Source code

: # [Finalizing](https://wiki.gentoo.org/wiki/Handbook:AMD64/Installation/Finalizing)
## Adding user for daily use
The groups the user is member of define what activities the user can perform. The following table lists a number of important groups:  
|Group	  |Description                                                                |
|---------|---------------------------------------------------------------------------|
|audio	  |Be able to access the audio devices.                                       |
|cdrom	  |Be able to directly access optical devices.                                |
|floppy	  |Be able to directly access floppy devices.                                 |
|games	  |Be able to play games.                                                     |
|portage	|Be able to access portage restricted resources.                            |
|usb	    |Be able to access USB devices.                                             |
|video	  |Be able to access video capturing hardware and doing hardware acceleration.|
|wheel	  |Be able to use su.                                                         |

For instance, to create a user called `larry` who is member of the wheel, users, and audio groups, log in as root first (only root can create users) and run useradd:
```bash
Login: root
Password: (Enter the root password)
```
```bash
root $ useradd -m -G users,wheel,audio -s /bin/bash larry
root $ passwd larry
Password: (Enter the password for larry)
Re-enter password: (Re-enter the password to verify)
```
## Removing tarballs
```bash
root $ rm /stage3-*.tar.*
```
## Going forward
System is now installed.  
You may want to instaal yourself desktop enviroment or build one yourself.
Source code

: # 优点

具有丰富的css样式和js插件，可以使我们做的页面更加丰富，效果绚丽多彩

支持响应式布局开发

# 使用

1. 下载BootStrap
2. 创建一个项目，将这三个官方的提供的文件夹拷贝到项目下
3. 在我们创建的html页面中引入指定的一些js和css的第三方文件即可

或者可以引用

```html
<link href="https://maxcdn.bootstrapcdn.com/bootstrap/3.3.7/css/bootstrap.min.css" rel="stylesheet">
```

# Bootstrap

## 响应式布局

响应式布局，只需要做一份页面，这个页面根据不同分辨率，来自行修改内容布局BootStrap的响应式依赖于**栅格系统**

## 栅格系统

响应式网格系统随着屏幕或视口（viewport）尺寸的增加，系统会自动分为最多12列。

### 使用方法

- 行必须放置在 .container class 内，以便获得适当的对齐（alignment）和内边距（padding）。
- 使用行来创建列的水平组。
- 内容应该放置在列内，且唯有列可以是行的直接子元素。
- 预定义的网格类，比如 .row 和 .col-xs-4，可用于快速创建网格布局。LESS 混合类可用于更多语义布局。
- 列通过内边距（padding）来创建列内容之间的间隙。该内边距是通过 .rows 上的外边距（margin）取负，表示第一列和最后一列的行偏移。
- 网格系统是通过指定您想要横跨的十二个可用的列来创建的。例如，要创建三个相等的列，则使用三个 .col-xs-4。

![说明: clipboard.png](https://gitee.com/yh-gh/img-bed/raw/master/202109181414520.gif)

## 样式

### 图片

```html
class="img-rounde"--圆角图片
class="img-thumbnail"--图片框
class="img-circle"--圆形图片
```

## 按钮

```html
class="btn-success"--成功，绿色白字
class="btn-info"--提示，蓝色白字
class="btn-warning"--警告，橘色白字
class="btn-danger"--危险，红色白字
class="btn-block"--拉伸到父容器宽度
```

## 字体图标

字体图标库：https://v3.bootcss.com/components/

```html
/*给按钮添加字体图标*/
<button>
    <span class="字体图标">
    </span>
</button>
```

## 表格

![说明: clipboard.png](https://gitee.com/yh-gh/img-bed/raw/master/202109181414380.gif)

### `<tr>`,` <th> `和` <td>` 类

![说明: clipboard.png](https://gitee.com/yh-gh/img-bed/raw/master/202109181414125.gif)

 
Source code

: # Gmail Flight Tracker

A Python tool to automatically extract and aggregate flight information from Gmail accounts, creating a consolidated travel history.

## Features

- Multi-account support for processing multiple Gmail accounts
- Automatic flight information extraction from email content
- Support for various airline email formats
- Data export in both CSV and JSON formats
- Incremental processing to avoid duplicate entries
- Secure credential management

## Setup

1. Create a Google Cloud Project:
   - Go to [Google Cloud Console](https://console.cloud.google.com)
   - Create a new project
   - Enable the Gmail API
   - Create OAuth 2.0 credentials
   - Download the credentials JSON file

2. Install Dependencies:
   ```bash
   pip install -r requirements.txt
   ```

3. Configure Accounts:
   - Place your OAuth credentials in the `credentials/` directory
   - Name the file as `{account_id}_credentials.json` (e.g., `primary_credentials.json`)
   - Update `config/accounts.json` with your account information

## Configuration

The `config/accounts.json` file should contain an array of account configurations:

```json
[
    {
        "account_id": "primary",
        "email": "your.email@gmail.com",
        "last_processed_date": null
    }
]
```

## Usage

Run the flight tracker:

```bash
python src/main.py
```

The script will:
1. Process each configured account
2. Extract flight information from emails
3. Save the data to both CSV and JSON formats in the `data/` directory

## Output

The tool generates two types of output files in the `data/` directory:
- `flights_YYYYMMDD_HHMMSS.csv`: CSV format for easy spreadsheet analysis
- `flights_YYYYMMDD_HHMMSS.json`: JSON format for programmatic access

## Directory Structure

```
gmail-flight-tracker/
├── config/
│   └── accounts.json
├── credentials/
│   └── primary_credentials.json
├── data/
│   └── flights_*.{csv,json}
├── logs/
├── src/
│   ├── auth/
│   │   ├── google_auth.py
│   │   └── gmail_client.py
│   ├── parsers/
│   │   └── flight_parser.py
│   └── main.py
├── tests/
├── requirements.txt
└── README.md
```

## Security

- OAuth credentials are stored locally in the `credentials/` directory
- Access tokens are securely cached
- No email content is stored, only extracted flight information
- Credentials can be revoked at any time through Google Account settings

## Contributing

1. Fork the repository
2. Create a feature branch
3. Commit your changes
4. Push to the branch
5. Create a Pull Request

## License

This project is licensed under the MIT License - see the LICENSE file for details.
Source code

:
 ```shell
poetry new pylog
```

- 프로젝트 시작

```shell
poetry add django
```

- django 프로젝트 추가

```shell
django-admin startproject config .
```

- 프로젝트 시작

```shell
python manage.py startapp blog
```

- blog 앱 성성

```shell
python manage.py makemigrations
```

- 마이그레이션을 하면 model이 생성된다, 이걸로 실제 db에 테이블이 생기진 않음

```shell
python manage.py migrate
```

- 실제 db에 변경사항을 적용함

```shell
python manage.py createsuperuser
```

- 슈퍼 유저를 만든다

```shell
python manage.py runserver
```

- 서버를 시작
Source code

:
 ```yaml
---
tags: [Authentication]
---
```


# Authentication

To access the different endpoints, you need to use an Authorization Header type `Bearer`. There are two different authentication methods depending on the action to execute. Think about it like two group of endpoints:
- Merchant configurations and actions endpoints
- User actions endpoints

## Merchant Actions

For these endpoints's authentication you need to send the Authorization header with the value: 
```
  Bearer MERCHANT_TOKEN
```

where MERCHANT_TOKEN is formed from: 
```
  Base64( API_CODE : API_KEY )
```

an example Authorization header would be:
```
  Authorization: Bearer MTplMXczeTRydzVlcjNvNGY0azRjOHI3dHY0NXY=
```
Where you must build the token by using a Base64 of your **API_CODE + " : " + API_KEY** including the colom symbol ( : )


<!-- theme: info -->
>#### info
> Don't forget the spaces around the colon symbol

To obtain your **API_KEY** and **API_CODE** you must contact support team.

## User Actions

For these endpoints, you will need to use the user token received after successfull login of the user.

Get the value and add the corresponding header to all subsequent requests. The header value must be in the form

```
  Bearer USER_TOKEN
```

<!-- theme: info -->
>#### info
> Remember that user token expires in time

== WORK INSTRUCTION ==
From the listing above, output exactly the run of lines that starts with the line containing "1. Fork the repository" and ends with the line containing "- django 프로젝트 추가".

== SOLUTION TO THIS TASK ==
1. Fork the repository
2. Create a feature branch
3. Commit your changes
4. Push to the branch
5. Create a Pull Request

## License

This project is licensed under the MIT License - see the LICENSE file for details.
Source code

:
 ```shell
poetry new pylog
```

- 프로젝트 시작

```shell
poetry add django
```

- django 프로젝트 추가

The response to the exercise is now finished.